The Longer-Term Cyclical Damage from Brexit

We are students of the business cycle because it is part-and-parcel of market-oriented economies, and a cyclical vantage point provides the best opportunity to predict turning points in economic growth. Such analysis, based on ECRI’s U.K. leading indexes, is becoming increasingly important for the post-Brexit U.K. because it is likely to see more frequent journeys into recession in the coming years, as longer-term trend growth suffers.
U.K. trend GDP growth has already nearly flatlined and, per our “yo-yo years” thesis, very low trend growth increases the odds that every cyclical slowdown will open up a recessionary window of vulnerability, amplifying recession risk.
A year and a half ago, our research showed that the drivers of the business cycle were strong ahead of the vote for Brexit. Therefore, unlike most observers, we were correct in not predicting a recession at the time. However, the Brexit vote did exacerbate the decline in longer-term U.K. potential GDP growth.

Notably, over the last five years, GDP growth (chart, black line) has been driven almost exclusively by growth in hours worked (light blue bars), while the contribution from labor productivity growth has been much less, or even negative (light green bars).

From 1971 to 2007, labor productivity growth was much higher, averaging 2.3% per year. But there was a huge drop after 2012, when labor productivity growth averaged a meager 0.1% per year. Labor productivity growth then fell a bit more, and has been virtually non-existent since 2016.
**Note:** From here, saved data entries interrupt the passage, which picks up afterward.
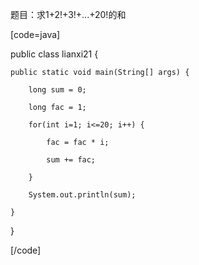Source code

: 题目：求1+2!+3!+...+20!的和 
[code=java]  
public class lianxi21 {
	public static void main(String[] args) {
		long sum = 0; 
		long fac = 1;
		for(int i=1; i<=20; i++) {
			fac = fac * i;
			sum += fac;
		}
		System.out.println(sum);
	}
}
[/code]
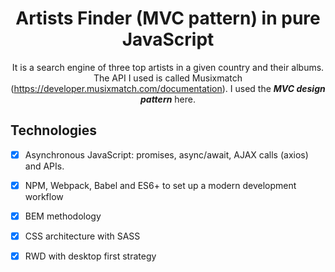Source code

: <div align="center">

# Artists Finder (MVC pattern) in pure JavaScript

It is a search engine of three top artists in a given country and their albums. The API I used is called Musixmatch (https://developer.musixmatch.com/documentation). I used the ***MVC design pattern*** here.

</div>

## Technologies 
+ [x] Asynchronous JavaScript: promises, async/await, AJAX calls (axios) and APIs.
+ [x] NPM, Webpack, Babel and ES6+ to set up a modern development workflow 
+ [x] BEM methodology
+ [x] CSS architecture with SASS
+ [x] RWD with desktop first strategy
Moreover, in a post-Brexit U.K., the impact from reduced migration is likely to lower labor productivity growth even further. In fact, migration has already been affected in the year since the Brexit vote, with net migration shrinking by 106,000 – the largest decline on record. This does not bode well – according to some estimates a one-percentage-point decline in the migrant share of the working age population could lead to a 0.4%-0.5% decrease in productivity.

Beyond this recent migration change, the mystery of extremely low productivity growth and, as a consequence, its effect in shrinking GDP growth has plagued mainstream economists for years. However, a piece of the puzzle can be found when we step back and take a long-term view of the employment trends in the U.K.

Specifically, the massive shift in employment from the goods-producing sector to the services-providing sector, particularly since 2011, is one of the factors sapping productivity growth. Between the late 1970s and the eve of the Global Financial Crisis (GFC), services employment increased by 51%, while manufacturing employment fell by 56%.

Since the eve of the GFC, services employment has risen by a bit more, while manufacturing employment has slumped slightly further. Meanwhile construction employment has been essentially flat, after rising somewhat in earlier decades. The upshot is that five out of six U.K. jobs are now in the service sector, where productivity is difficult to increase, with the remaining jobs almost evenly split between manufacturing and construction.

Currently, the Office for Budget Responsibility projects average hours worked to stay “broadly flat” and there is no certainty as to when, or even if, productivity growth will sustainably revert back to its long-term average. With such low trend growth, the U.K. risks “becoming Japan.”